**ABOUT THIS EXERCISE**
Return exactly those lines of the material below that fall between the line holding "1. **Checkout** - Clone repository" and the line holding "- Restore NuGet", inclusive.
┏━━
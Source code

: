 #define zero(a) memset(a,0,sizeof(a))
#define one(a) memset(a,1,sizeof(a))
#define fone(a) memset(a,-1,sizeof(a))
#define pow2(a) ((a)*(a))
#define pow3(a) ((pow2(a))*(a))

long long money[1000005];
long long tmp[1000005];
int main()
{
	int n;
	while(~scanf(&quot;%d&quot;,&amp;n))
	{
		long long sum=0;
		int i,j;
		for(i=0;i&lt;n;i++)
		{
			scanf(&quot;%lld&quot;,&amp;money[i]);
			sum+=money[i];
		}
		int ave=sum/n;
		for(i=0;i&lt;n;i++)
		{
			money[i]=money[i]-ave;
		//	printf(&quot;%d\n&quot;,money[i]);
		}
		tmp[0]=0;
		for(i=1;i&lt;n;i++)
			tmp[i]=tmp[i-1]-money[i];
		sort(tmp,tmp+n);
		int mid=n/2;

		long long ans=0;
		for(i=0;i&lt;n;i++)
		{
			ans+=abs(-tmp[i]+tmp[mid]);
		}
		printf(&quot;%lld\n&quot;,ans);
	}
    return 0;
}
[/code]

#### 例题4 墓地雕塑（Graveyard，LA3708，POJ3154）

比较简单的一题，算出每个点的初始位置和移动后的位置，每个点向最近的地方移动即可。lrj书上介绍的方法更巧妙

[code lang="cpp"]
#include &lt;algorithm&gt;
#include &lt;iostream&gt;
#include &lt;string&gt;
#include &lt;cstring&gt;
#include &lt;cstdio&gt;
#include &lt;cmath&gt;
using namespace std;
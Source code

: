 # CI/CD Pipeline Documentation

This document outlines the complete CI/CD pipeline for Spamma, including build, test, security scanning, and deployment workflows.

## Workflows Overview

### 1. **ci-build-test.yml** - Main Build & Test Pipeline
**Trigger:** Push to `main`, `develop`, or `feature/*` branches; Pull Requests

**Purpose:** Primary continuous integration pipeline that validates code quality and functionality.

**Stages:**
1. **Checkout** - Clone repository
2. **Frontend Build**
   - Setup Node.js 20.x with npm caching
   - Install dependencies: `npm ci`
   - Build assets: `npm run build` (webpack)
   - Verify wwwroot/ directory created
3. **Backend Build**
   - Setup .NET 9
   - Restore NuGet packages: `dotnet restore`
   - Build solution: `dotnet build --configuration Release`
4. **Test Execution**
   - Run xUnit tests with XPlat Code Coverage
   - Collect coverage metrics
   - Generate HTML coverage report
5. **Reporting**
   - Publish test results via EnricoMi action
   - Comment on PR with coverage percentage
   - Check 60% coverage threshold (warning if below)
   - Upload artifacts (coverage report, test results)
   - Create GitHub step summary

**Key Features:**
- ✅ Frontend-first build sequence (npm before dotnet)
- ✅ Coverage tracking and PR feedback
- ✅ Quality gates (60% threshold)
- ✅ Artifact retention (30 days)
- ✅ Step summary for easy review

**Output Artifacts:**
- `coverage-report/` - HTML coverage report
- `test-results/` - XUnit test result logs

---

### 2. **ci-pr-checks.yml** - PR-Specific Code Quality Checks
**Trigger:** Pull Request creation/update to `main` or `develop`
┗━━
**REPLY**
1. **Checkout** - Clone repository
2. **Frontend Build**
   - Setup Node.js 20.x with npm caching
   - Install dependencies: `npm ci`
   - Build assets: `npm run build` (webpack)
   - Verify wwwroot/ directory created
3. **Backend Build**
   - Setup .NET 9
   - Restore NuGet packages: `dotnet restore`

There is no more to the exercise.